3. It’s Not As Good As I Thought
I have improved upon this. Latest iphones, ipads, tv gadgets, screencasts, cooking tools: I want them all. If someone has something, I want it too. What’s that all about?
This year I took a long hard look at the things I thought I wanted and what impact they would really have on my life. For instance, for three years I thought I wanted an apple watch. A friend had one. I don’t really like how they look. I turn all notifications off on my phone because I never want anyone to bother me. I hate it when I am in a restaurant and someone is looking at their phone. I am proud to say I did not get one. And guess what? After initially gushing over it, just three months later my friend told me that she wasn’t wowed that much by her watch. I knew I would be that way too.
I guess it comes down the needs vs. wants common sense we are all meant to use, and also about being total honest with myself. Gadgets get old. They gather dust in the drawer with cords from long lost appliances.
I have too much ‘stuff’. But what really makes me happy is spending time with my husband and friends and family. I have had lots of fabulous memories from last year – meals with friends, vineyard visits, llama petting, times at the beach and the lake and in the mountains. Not one of them involved gadgetry.
4. Make Time for Yourself
This one is such a problem for me. Don’t get me wrong, it’s not like I am working my fingers to the bone, barely having time to sit down. Nope. I am extremely lucky – I have lots of spare time, and now that I am self-employed I can pretty much choose my working hours.

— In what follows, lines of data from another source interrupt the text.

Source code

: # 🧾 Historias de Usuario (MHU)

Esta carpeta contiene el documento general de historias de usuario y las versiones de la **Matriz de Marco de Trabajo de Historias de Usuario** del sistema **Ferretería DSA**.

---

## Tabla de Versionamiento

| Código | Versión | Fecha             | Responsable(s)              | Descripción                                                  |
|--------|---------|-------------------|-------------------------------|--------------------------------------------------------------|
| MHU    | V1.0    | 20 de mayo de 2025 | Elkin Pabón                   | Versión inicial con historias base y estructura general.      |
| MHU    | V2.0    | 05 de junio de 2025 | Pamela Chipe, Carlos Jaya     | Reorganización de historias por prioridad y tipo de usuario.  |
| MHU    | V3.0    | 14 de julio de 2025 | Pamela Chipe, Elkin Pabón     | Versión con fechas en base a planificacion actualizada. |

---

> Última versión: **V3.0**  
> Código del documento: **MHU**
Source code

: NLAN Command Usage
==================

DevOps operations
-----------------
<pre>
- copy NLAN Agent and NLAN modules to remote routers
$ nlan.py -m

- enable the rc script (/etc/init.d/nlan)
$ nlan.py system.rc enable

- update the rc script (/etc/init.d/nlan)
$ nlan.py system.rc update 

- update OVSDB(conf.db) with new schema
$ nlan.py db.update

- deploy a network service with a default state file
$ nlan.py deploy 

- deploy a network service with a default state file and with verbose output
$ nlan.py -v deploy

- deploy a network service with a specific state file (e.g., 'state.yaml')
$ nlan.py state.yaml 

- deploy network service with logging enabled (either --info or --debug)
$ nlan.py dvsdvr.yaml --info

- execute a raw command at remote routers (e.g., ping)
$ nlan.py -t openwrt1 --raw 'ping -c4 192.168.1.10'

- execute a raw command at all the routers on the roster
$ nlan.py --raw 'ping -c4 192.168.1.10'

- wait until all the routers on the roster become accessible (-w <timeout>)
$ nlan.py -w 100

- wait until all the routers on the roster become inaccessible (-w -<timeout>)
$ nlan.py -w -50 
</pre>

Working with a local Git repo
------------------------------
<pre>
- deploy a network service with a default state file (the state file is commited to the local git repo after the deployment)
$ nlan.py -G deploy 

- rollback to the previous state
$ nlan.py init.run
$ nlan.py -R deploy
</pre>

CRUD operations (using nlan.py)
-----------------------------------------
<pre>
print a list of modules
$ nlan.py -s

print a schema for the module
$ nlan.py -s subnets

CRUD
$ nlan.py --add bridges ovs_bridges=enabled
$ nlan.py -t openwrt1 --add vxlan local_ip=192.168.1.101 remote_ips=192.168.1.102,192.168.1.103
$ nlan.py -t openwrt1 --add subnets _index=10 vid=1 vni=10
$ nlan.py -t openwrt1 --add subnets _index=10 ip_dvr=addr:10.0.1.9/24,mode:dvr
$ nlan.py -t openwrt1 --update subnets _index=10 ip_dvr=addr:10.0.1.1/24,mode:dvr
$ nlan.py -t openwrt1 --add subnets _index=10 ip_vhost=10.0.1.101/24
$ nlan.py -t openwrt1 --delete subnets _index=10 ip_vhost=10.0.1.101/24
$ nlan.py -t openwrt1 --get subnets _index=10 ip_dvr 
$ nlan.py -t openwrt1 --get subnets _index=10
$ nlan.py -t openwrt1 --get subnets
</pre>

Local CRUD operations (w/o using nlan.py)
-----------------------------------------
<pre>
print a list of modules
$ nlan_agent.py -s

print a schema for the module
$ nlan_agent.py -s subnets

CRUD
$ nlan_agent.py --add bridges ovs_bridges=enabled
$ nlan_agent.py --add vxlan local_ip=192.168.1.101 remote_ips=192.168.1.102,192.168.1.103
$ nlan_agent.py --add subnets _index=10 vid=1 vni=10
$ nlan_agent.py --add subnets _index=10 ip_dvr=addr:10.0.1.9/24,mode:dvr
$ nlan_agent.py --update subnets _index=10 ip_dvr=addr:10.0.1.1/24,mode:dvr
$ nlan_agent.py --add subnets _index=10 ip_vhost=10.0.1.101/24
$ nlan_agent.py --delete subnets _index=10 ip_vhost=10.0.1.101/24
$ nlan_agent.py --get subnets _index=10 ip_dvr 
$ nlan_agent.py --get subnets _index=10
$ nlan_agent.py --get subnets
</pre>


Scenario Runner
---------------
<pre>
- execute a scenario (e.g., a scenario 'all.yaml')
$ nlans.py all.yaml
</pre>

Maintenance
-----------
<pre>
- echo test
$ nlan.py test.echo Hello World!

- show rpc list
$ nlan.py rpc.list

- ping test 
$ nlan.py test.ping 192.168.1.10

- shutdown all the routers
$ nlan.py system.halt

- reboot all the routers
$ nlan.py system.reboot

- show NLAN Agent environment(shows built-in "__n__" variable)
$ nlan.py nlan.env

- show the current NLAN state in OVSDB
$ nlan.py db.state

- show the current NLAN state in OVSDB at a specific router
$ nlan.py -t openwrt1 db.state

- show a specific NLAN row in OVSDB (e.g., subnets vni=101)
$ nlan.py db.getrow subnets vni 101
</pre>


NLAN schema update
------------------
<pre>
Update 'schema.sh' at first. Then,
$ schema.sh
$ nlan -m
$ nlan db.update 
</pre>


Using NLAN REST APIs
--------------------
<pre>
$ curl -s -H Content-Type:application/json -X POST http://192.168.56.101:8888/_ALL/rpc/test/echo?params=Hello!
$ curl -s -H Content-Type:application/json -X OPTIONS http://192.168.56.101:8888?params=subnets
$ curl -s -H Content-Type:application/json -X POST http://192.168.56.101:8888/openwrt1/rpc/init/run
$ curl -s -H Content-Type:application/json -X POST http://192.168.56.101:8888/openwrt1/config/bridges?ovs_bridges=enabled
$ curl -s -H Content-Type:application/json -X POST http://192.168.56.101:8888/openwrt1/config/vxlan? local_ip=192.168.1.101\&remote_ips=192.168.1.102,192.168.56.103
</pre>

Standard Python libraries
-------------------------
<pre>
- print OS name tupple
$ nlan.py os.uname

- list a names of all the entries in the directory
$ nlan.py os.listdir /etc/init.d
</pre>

The issue is how I spend that down time. Too often it is related to gadgets (see number 3), that suck time out of my day and the soul from within me. I have good intentions of trying a new recipe, reading the seven new books I have, going on a walk around the park. But then I think, just five more minutes, and I am sucked back in to a world of people I am not really interested in, seeing them lead lives that mean nothing to me.
Also, making time for yourself isn’t just about making time for spa days and manicures. For me it means looking after myself by eating well and exercising – neither of which I find easy! Making myself go out running last year is actually something I pat myself on the back for. Going the first time was the worst, after that it became part of my routine. Even when I didn’t love it, I did it because I told myself my body needed me to do it.
But I also remember days I thought I would do something productive, and then ended up spending the evening scrolling. I remember what I was going to do – I wanted to begin a new painting project. I used to love painting. I cannot remember what I was so engrossed in on my screen. And I still haven’t started that new painting project…
Will do better.
5. Appreciate What You Have
I think my friends and family must be tired of hearing me say this, but I don’t care. Not everything in life is always easy. There will be sad times and problematic times. And there will be times that are so hard that it will be difficult to find a way forward.
For every day that is not hard, for every day that I am healthy and happy with my family and friends, I am so thankful. Dealing with onerous times, as we all have and we all will, has been a lesson in itself in making sure that I am grateful for every day where nothing happens.